§ INFORMATION GIVEN:
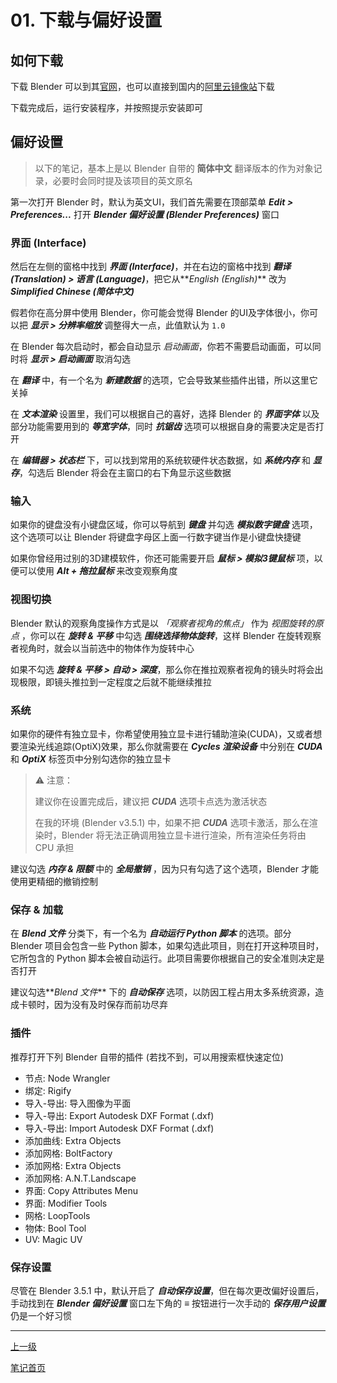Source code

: # 01. 下载与偏好设置

## 如何下载

下载 Blender 可以到其[官网](https://blender.org)，也可以直接到国内的[阿里云镜像站](https://mirrors.aliyun.com/blender/release)下载

下载完成后，运行安装程序，并按照提示安装即可

## 偏好设置

> 以下的笔记，基本上是以 Blender 自带的 **简体中文** 翻译版本的作为对象记录，必要时会同时提及该项目的英文原名

第一次打开 Blender 时，默认为英文UI，我们首先需要在顶部菜单 **<i>Edit > Preferences...</i>** 打开 **<i>Blender 偏好设置 (Blender Preferences)</i>** 窗口

### 界面 (Interface)

然后在左侧的窗格中找到 **<i>界面 (Interface)</i>**，并在右边的窗格中找到 **<i>翻译 (Translation) > 语言 (Language)</i>**，把它从**<i>English (English)</i>** 改为 **<i>Simplified Chinese (简体中文)</i>**

假若你在高分屏中使用 Blender，你可能会觉得 Blender 的UI及字体很小，你可以把 **<i>显示 > 分辨率缩放</i>** 调整得大一点，此值默认为 `1.0`

在 Blender 每次启动时，都会自动显示 *启动画面*，你若不需要启动画面，可以同时将 **<i>显示 > 启动画面</i>** 取消勾选

在 **<i>翻译</i>** 中，有一个名为 **<i>新建数据</i>** 的选项，它会导致某些插件出错，所以这里它关掉

在 **<i>文本渲染</i>** 设置里，我们可以根据自己的喜好，选择 Blender 的 **<i>界面字体</i>** 以及部分功能需要用到的 **<i>等宽字体</i>**，同时 **<i>抗锯齿</i>** 选项可以根据自身的需要决定是否打开

在 **<i>编辑器 > 状态栏</i>** 下，可以找到常用的系统软硬件状态数据，如 **<i>系统内存</i>** 和 **<i>显存</i>**，勾选后 Blender 将会在主窗口的右下角显示这些数据

### 输入

如果你的键盘没有小键盘区域，你可以导航到 **<i>键盘</i>** 并勾选 **<i>模拟数字键盘</i>** 选项，这个选项可以让 Blender 将键盘字母区上面一行数字键当作是小键盘快捷键

如果你曾经用过别的3D建模软件，你还可能需要开启 **<i>鼠标 > 模拟3键鼠标</i>** 项，以便可以使用 **<i>Alt + 拖拉鼠标</i>** 来改变观察角度

### 视图切换

Blender 默认的观察角度操作方式是以 *「观察者视角的焦点」* 作为 *视图旋转的原点* ，你可以在 **<i>旋转 & 平移</i>** 中勾选 **<i>围绕选择物体旋转</i>**，这样 Blender 在旋转观察者视角时，就会以当前选中的物体作为旋转中心

如果不勾选 **<i>旋转 & 平移 > 自动 > 深度</i>**，那么你在推拉观察者视角的镜头时将会出现极限，即镜头推拉到一定程度之后就不能继续推拉

### 系统

如果你的硬件有独立显卡，你希望使用独立显卡进行辅助渲染(CUDA)，又或者想要渲染光线追踪(OptiX)效果，那么你就需要在 **<i>Cycles 渲染设备</i>** 中分别在 **<i>CUDA</i>** 和 **<i>OptiX</i>** 标签页中分别勾选你的独立显卡

> ⚠ 注意：
> 
> 建议你在设置完成后，建议把 **<i>CUDA</i>** 选项卡点选为激活状态
> 
> 在我的环境 (Blender v3.5.1) 中，如果不把 **<i>CUDA</i>** 选项卡激活，那么在渲染时，Blender 将无法正确调用独立显卡进行渲染，所有渲染任务将由 CPU 承担

建议勾选 **<i>内存 & 限额</i>** 中的 **<i>全局撤销</i>** ，因为只有勾选了这个选项，Blender 才能使用更精细的撤销控制

### 保存 & 加载

在 **<i>Blend 文件</i>** 分类下，有一个名为 **<i>自动运行 Python 脚本</i>** 的选项。部分 Blender 项目会包含一些 Python 脚本，如果勾选此项目，则在打开这种项目时，它所包含的 Python 脚本会被自动运行。此项目需要你根据自己的安全准则决定是否打开

建议勾选**<i>Blend 文件</i>** 下的 **<i>自动保存</i>** 选项，以防因工程占用太多系统资源，造成卡顿时，因为没有及时保存而前功尽弃

### 插件

推荐打开下列 Blender 自带的插件 (若找不到，可以用搜索框快速定位)

+ 节点: Node Wrangler
+ 绑定: Rigify
+ 导入-导出:  导入图像为平面
+ 导入-导出: Export Autodesk DXF Format (.dxf)
+ 导入-导出: Import Autodesk DXF Format (.dxf)
+ 添加曲线: Extra Objects
+ 添加网格: BoltFactory
+ 添加网格: Extra Objects
+ 添加网格: A.N.T.Landscape
+ 界面: Copy Attributes Menu
+ 界面: Modifier Tools
+ 网格: LoopTools
+ 物体: Bool Tool
+ UV: Magic UV

### 保存设置

尽管在 Blender 3.5.1 中，默认开启了 **<i>自动保存设置</i>**，但在每次更改偏好设置后，手动找到在 **<i>Blender 偏好设置</i>** 窗口左下角的 **<i>≡</i>** 按钮进行一次手动的 **<i>保存用户设置</i>** 仍是一个好习惯

---

[上一级](./README.md)

[笔记首页](../../../README.md)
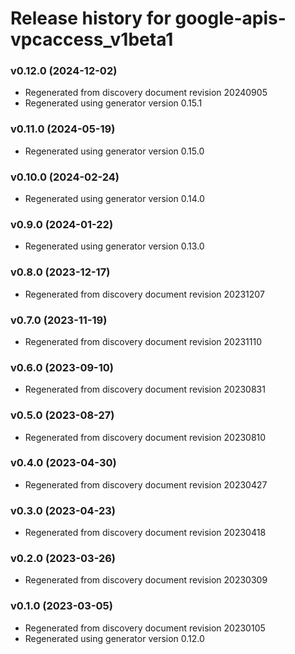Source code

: # Release history for google-apis-vpcaccess_v1beta1

### v0.12.0 (2024-12-02)

* Regenerated from discovery document revision 20240905
* Regenerated using generator version 0.15.1

### v0.11.0 (2024-05-19)

* Regenerated using generator version 0.15.0

### v0.10.0 (2024-02-24)

* Regenerated using generator version 0.14.0

### v0.9.0 (2024-01-22)

* Regenerated using generator version 0.13.0

### v0.8.0 (2023-12-17)

* Regenerated from discovery document revision 20231207

### v0.7.0 (2023-11-19)

* Regenerated from discovery document revision 20231110

### v0.6.0 (2023-09-10)

* Regenerated from discovery document revision 20230831

### v0.5.0 (2023-08-27)

* Regenerated from discovery document revision 20230810

### v0.4.0 (2023-04-30)

* Regenerated from discovery document revision 20230427

### v0.3.0 (2023-04-23)

* Regenerated from discovery document revision 20230418

### v0.2.0 (2023-03-26)

* Regenerated from discovery document revision 20230309

### v0.1.0 (2023-03-05)

* Regenerated from discovery document revision 20230105
* Regenerated using generator version 0.12.0

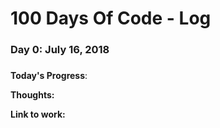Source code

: # 100 Days Of Code - Log

### Day 0: July 16, 2018 
##### 

**Today's Progress**: 

**Thoughts:**

**Link to work:** 

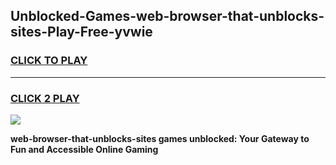 
## Unblocked-Games-web-browser-that-unblocks-sites-Play-Free-yvwie
<h3>
<a href="https://premium76.site?title=web-browser-that-unblocks-sites&ref=23A">CLICK TO PLAY</a></h3>
<hr>

<h3>
<a href="https://premium76.site?title=web-browser-that-unblocks-sites&ref=23A">CLICK 2 PLAY</a>
  
</h3>

<a href="https://premium76.site?title=web-browser-that-unblocks-sites&ref=23A"><img src="https://clearcache.store/games.png"></a>


**web-browser-that-unblocks-sites games unblocked: Your Gateway to Fun and Accessible Online Gaming**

§ HOW TO COMPLETE THIS TASK: Each line above must be repeated exactly in the answer, with pictures omitted.

§ TASK RESULT:
Source code

: # 01. 下载与偏好设置

## 如何下载

下载 Blender 可以到其[官网](https://blender.org)，也可以直接到国内的[阿里云镜像站](https://mirrors.aliyun.com/blender/release)下载

下载完成后，运行安装程序，并按照提示安装即可

## 偏好设置

> 以下的笔记，基本上是以 Blender 自带的 **简体中文** 翻译版本的作为对象记录，必要时会同时提及该项目的英文原名

第一次打开 Blender 时，默认为英文UI，我们首先需要在顶部菜单 **<i>Edit > Preferences...</i>** 打开 **<i>Blender 偏好设置 (Blender Preferences)</i>** 窗口

### 界面 (Interface)

然后在左侧的窗格中找到 **<i>界面 (Interface)</i>**，并在右边的窗格中找到 **<i>翻译 (Translation) > 语言 (Language)</i>**，把它从**<i>English (English)</i>** 改为 **<i>Simplified Chinese (简体中文)</i>**

假若你在高分屏中使用 Blender，你可能会觉得 Blender 的UI及字体很小，你可以把 **<i>显示 > 分辨率缩放</i>** 调整得大一点，此值默认为 `1.0`

在 Blender 每次启动时，都会自动显示 *启动画面*，你若不需要启动画面，可以同时将 **<i>显示 > 启动画面</i>** 取消勾选

在 **<i>翻译</i>** 中，有一个名为 **<i>新建数据</i>** 的选项，它会导致某些插件出错，所以这里它关掉

在 **<i>文本渲染</i>** 设置里，我们可以根据自己的喜好，选择 Blender 的 **<i>界面字体</i>** 以及部分功能需要用到的 **<i>等宽字体</i>**，同时 **<i>抗锯齿</i>** 选项可以根据自身的需要决定是否打开

在 **<i>编辑器 > 状态栏</i>** 下，可以找到常用的系统软硬件状态数据，如 **<i>系统内存</i>** 和 **<i>显存</i>**，勾选后 Blender 将会在主窗口的右下角显示这些数据

### 输入

如果你的键盘没有小键盘区域，你可以导航到 **<i>键盘</i>** 并勾选 **<i>模拟数字键盘</i>** 选项，这个选项可以让 Blender 将键盘字母区上面一行数字键当作是小键盘快捷键

如果你曾经用过别的3D建模软件，你还可能需要开启 **<i>鼠标 > 模拟3键鼠标</i>** 项，以便可以使用 **<i>Alt + 拖拉鼠标</i>** 来改变观察角度

### 视图切换

Blender 默认的观察角度操作方式是以 *「观察者视角的焦点」* 作为 *视图旋转的原点* ，你可以在 **<i>旋转 & 平移</i>** 中勾选 **<i>围绕选择物体旋转</i>**，这样 Blender 在旋转观察者视角时，就会以当前选中的物体作为旋转中心

如果不勾选 **<i>旋转 & 平移 > 自动 > 深度</i>**，那么你在推拉观察者视角的镜头时将会出现极限，即镜头推拉到一定程度之后就不能继续推拉

### 系统

如果你的硬件有独立显卡，你希望使用独立显卡进行辅助渲染(CUDA)，又或者想要渲染光线追踪(OptiX)效果，那么你就需要在 **<i>Cycles 渲染设备</i>** 中分别在 **<i>CUDA</i>** 和 **<i>OptiX</i>** 标签页中分别勾选你的独立显卡

> ⚠ 注意：
> 
> 建议你在设置完成后，建议把 **<i>CUDA</i>** 选项卡点选为激活状态
> 
> 在我的环境 (Blender v3.5.1) 中，如果不把 **<i>CUDA</i>** 选项卡激活，那么在渲染时，Blender 将无法正确调用独立显卡进行渲染，所有渲染任务将由 CPU 承担

建议勾选 **<i>内存 & 限额</i>** 中的 **<i>全局撤销</i>** ，因为只有勾选了这个选项，Blender 才能使用更精细的撤销控制

### 保存 & 加载

在 **<i>Blend 文件</i>** 分类下，有一个名为 **<i>自动运行 Python 脚本</i>** 的选项。部分 Blender 项目会包含一些 Python 脚本，如果勾选此项目，则在打开这种项目时，它所包含的 Python 脚本会被自动运行。此项目需要你根据自己的安全准则决定是否打开

建议勾选**<i>Blend 文件</i>** 下的 **<i>自动保存</i>** 选项，以防因工程占用太多系统资源，造成卡顿时，因为没有及时保存而前功尽弃

### 插件

推荐打开下列 Blender 自带的插件 (若找不到，可以用搜索框快速定位)

+ 节点: Node Wrangler
+ 绑定: Rigify
+ 导入-导出:  导入图像为平面
+ 导入-导出: Export Autodesk DXF Format (.dxf)
+ 导入-导出: Import Autodesk DXF Format (.dxf)
+ 添加曲线: Extra Objects
+ 添加网格: BoltFactory
+ 添加网格: Extra Objects
+ 添加网格: A.N.T.Landscape
+ 界面: Copy Attributes Menu
+ 界面: Modifier Tools
+ 网格: LoopTools
+ 物体: Bool Tool
+ UV: Magic UV

### 保存设置

尽管在 Blender 3.5.1 中，默认开启了 **<i>自动保存设置</i>**，但在每次更改偏好设置后，手动找到在 **<i>Blender 偏好设置</i>** 窗口左下角的 **<i>≡</i>** 按钮进行一次手动的 **<i>保存用户设置</i>** 仍是一个好习惯

---

[上一级](./README.md)

[笔记首页](../../../README.md)
Source code

: # Release history for google-apis-vpcaccess_v1beta1

### v0.12.0 (2024-12-02)

* Regenerated from discovery document revision 20240905
* Regenerated using generator version 0.15.1

### v0.11.0 (2024-05-19)

* Regenerated using generator version 0.15.0

### v0.10.0 (2024-02-24)

* Regenerated using generator version 0.14.0

### v0.9.0 (2024-01-22)

* Regenerated using generator version 0.13.0

### v0.8.0 (2023-12-17)

* Regenerated from discovery document revision 20231207

### v0.7.0 (2023-11-19)

* Regenerated from discovery document revision 20231110

### v0.6.0 (2023-09-10)

* Regenerated from discovery document revision 20230831

### v0.5.0 (2023-08-27)

* Regenerated from discovery document revision 20230810

### v0.4.0 (2023-04-30)

* Regenerated from discovery document revision 20230427

### v0.3.0 (2023-04-23)

* Regenerated from discovery document revision 20230418

### v0.2.0 (2023-03-26)

* Regenerated from discovery document revision 20230309

### v0.1.0 (2023-03-05)

* Regenerated from discovery document revision 20230105
* Regenerated using generator version 0.12.0

Source code

: # 100 Days Of Code - Log

### Day 0: July 16, 2018 
##### 

**Today's Progress**: 

**Thoughts:**

**Link to work:** 

## Unblocked-Games-web-browser-that-unblocks-sites-Play-Free-yvwie
<h3>
<a href="https://premium76.site?title=web-browser-that-unblocks-sites&ref=23A">CLICK TO PLAY</a></h3>
<hr>

<h3>
<a href="https://premium76.site?title=web-browser-that-unblocks-sites&ref=23A">CLICK 2 PLAY</a>
  
</h3>

<a href="https://premium76.site?title=web-browser-that-unblocks-sites&ref=23A"><img src="https://clearcache.store/games.png"></a>


**web-browser-that-unblocks-sites games unblocked: Your Gateway to Fun and Accessible Online Gaming**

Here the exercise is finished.